The Hoyts, a Father and Son to Whom Everything Is Possible
The story of the Hoyts began in Winchester, New Haven, about five decades ago. The married couple was looking forward to the birth of their first child. Nevertheless, what was to be the happiest moment of their lives turned into an ordeal. The baby had problems at birth, during delivery, and the umbilical cord knotted around his neck. It kept oxygen from normally reaching the baby’s brain.
As consequence, the little boy ended up with a non-reversible brain injury. Doctors soon diagnosed him with cerebral palsy. They predicted the newborn would neither be able to speak nor control his limb movements.
“You know, I’m just a regular guy. I mow my lawn, shovel snow from the driveway, and change the oil in our vehicles. I do the grocery shopping and cook most of our dinners. I’m like any other man in America. Only I got lucky—I have a beautiful son and an activity we can do together, despite his disability. It’s been an incredible journey. I’m not a hero. I’m just a father. And all I did was tie on a pair of running shoes and push my son in his wheelchair.”
Hard times for the Hoyts
The doctors met with the family when little Rick Hoyt was just nine months old. They told them it would be best to place him in a specialized institution. That he would be a burden to them, doomed to be in a practically vegetative state. However, they decided to keep him at home after much thought and countless days of crying. In addition, they also decided that they would treat him as a normal child as much as they could.
For 11 years, the Hoyts lavished all their love and care on little Rick. Just as the doctors predicted, he didn’t seem to respond to any environmental stimuli. One day, however, they noticed the boy was following them with his eyes wherever they went. It seemed he also understood much of what they said.
This small gesture filled them with hope and they went to the engineering department of Tufts University. They wanted to know if there was a device or any other way to communicate with the boy. The experts informed them there wasn’t, as the boy had no brain activity. Thus, the parents asked them to tell him a joke and Rick started laughing after they did.
A new path of hope
The boy’s reaction impressed the engineers. Consequently, they set about the task of creating a system so he could communicate using only a small movement of his head. Everything was ready a year later. Everyone was anxious to hear Rick’s first words. To their surprise, he said, “Go Bruins!”, referring to a local field hockey team).

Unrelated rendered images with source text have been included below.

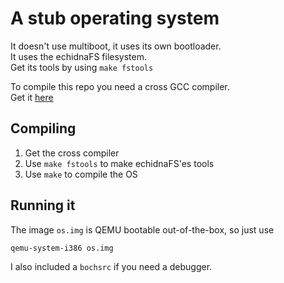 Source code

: # A stub operating system
It doesn't use multiboot, it uses its own bootloader.  
It uses the echidnaFS filesystem.  
Get its tools by using `make fstools`  
  
To compile this repo you need a cross GCC compiler.  
Get it [here](https://void.cat/4b805439f0a5c2200e811237675ecd7f49f803e7&v)  

## Compiling
1. Get the cross compiler  
2. Use `make fstools` to make echidnaFS'es tools  
3. Use `make` to compile the OS  

## Running it
The image `os.img` is QEMU bootable out-of-the-box, so just use
```
qemu-system-i386 os.img
```
I also included a `bochsrc` if you need a debugger.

A new era began for the Hoyts. Everyone was thrilled about being able to communicate with Rick. They were even more delighted when they noticed he was active and responsive. He wanted to be involved in everything. Then, one of his teachers became paralyzed, so people organized a race to raise money for his treatment. Rick said he wanted to participate as he just needed to help this person who had fallen from grace.
The miracle of the Hoyts
The father agreed to enter the race alongside his son. The boy was in a wheelchair and Dick pushed him. At first, it was quite a challenge as the demands were high. In fact, it seemed impossible to overcome the obstacles along the way. However, the only goal was to not finish last and they didn’t. Rick had a big smile on his lips when they crossed the finish line.
Later, Rick told his father something the man would never forget: “I felt like I wasn’t disabled”. He wanted to experience that feeling of crossing the finish line many more times. In 1979, Rick and Dick, Team Hoyt, competed in the Boston Marathon.
A couple of years later, they decided to try a triathlon. There was just one problem: the father couldn’t swim. The solution? Learn to do so. Dick learned to swim almost at the age of 50 just to be able to compete with his son. The challenge this time would be to push his son in a boat to complete the competition in the water. Of course, Rick was rather happy about participating in this new event. He always has a huge smile on his face whenever he crosses the finish line, even if he’s the last one.
The Hoyts have participated in 66 different marathons to this day and have completed 975 other events. Rick is now a graduate of Boston University who adores his father as much as his father adores him. He’s a cheerful person who likes to joke around. As if that wasn’t amazing enough, he’s now independent and happy, in his own words.